COVID-19 Impact Fades... Economic Slowdown Also a Hurdle
Car Insurance Effects Increase... Accounting Standard Changes Add Variables
Polarization Deepens in Recession... "Profit Management Needed"
[Asia Economy Reporter Minwoo Lee] The performance of the non-life insurance industry is expected to start declining this year after peaking last year. In particular, as profits tend to concentrate in large companies amid this trend, managing the profitability and soundness of small and medium-sized non-life insurers will become even more important, according to analysis.
On the 29th, the Korea Insurance Research Institute diagnosed this in its report titled "Profit Concentration and Profitability Variance of Non-life Insurers." According to the report, the net profit of 11 general non-life insurers classified by the Financial Supervisory Service's Financial Statistics Information System (DB Insurance, NH Insurance, Lotte Insurance, Meritz Fire & Marine Insurance, Samsung Fire & Marine Insurance, MG Insurance, KB Insurance, Hana Insurance, Hanwha Insurance, Hyundai Marine & Fire Insurance, Heungkuk Fire & Marine Insurance) is expected to reach an all-time high last year. Since the net profit reversed to an increasing trend in 2020 due to the COVID-19 rebound effect, it grew significantly, with the cumulative net profit exceeding 4.1 trillion won by the third quarter of last year.
The Biggest Variable in Non-life Insurers' Profits is 'Car Insurance'
From the insurance business perspective, the loss ratio of automobile insurance had the greatest impact on the profit fluctuations of non-life insurers.

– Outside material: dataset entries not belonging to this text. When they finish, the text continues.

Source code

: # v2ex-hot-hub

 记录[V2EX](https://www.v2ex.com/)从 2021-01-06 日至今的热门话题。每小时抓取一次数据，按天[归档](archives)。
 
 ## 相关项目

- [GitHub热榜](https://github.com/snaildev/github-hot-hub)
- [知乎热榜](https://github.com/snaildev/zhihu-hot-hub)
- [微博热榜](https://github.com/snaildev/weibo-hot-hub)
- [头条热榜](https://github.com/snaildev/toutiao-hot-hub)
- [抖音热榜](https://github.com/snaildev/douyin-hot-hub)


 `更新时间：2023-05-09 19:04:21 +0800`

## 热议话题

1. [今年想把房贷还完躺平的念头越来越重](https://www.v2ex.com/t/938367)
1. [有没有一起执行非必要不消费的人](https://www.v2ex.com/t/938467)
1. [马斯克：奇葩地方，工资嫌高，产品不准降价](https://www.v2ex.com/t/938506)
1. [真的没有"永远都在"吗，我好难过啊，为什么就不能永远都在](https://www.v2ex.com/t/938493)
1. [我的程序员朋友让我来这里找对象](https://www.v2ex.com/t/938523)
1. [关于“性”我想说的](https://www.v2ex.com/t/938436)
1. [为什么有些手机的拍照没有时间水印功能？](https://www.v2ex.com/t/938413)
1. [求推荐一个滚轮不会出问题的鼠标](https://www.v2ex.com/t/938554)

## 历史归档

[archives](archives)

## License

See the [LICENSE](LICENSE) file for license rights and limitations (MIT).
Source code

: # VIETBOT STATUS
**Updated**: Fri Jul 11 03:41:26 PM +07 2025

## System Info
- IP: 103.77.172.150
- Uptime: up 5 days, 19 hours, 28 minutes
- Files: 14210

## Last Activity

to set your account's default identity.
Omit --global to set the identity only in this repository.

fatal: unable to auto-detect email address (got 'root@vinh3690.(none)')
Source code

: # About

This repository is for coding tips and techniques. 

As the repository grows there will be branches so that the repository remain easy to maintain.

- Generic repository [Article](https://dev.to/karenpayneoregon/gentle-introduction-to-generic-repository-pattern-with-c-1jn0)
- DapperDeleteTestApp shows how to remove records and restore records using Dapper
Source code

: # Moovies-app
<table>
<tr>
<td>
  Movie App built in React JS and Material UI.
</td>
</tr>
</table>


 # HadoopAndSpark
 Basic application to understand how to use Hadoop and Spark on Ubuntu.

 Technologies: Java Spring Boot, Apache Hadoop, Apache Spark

Since the automobile insurance premium was raised in 2020, the automobile insurance loss ratio declined, and during the same period, the net profit of non-life insurers increased. Although the loss ratio and expense ratio of long-term non-life insurance also affected net profit, the relationship was not as clear as with the automobile insurance loss ratio.
From the investment business perspective, gains on disposal of available-for-sale securities were the biggest variable. The report explained that insurers likely disposed of available-for-sale securities during the low-interest-rate period to reduce net profit volatility. Interest income, which accounts for the largest portion of investment business income, generally maintained an increasing trend since 2014 and showed no clear correlation with net profit fluctuations.
Polarization Deepens When Industry Conditions Worsen
When the overall net profit of the non-life insurance industry increased, the profit concentration of large companies and the profitability variance decreased, whereas the opposite occurred during periods of net profit decline. The profit concentration, which is the proportion of profits held by the five largest companies by assets and profits (Samsung Fire & Marine Insurance, Hyundai Marine & Fire Insurance, DB Insurance, KB Insurance, Meritz Fire & Marine Insurance), was highest at 109% in 2019, when the industry's total profit was the smallest since 2014. Recently, as the industry's total profit increased, it decreased. Additionally, when total profits increased, the variance in the return on assets (ROA) distribution of the 11 companies narrowed, and when profits decreased, the variance widened.
Researcher Younghyun Cho of the Korea Insurance Research Institute explained, "During periods of deteriorating management conditions, the profitability of small and medium-sized companies worsens more than that of large companies," adding, "This is because small and medium-sized companies have higher loss ratios, greater volatility in automobile insurance loss ratios, and less capacity for profit adjustment." He also noted, "Although long-term insurance loss ratios are relatively stable for small and medium-sized companies, they remain at high levels, leaving little room for profitability improvement."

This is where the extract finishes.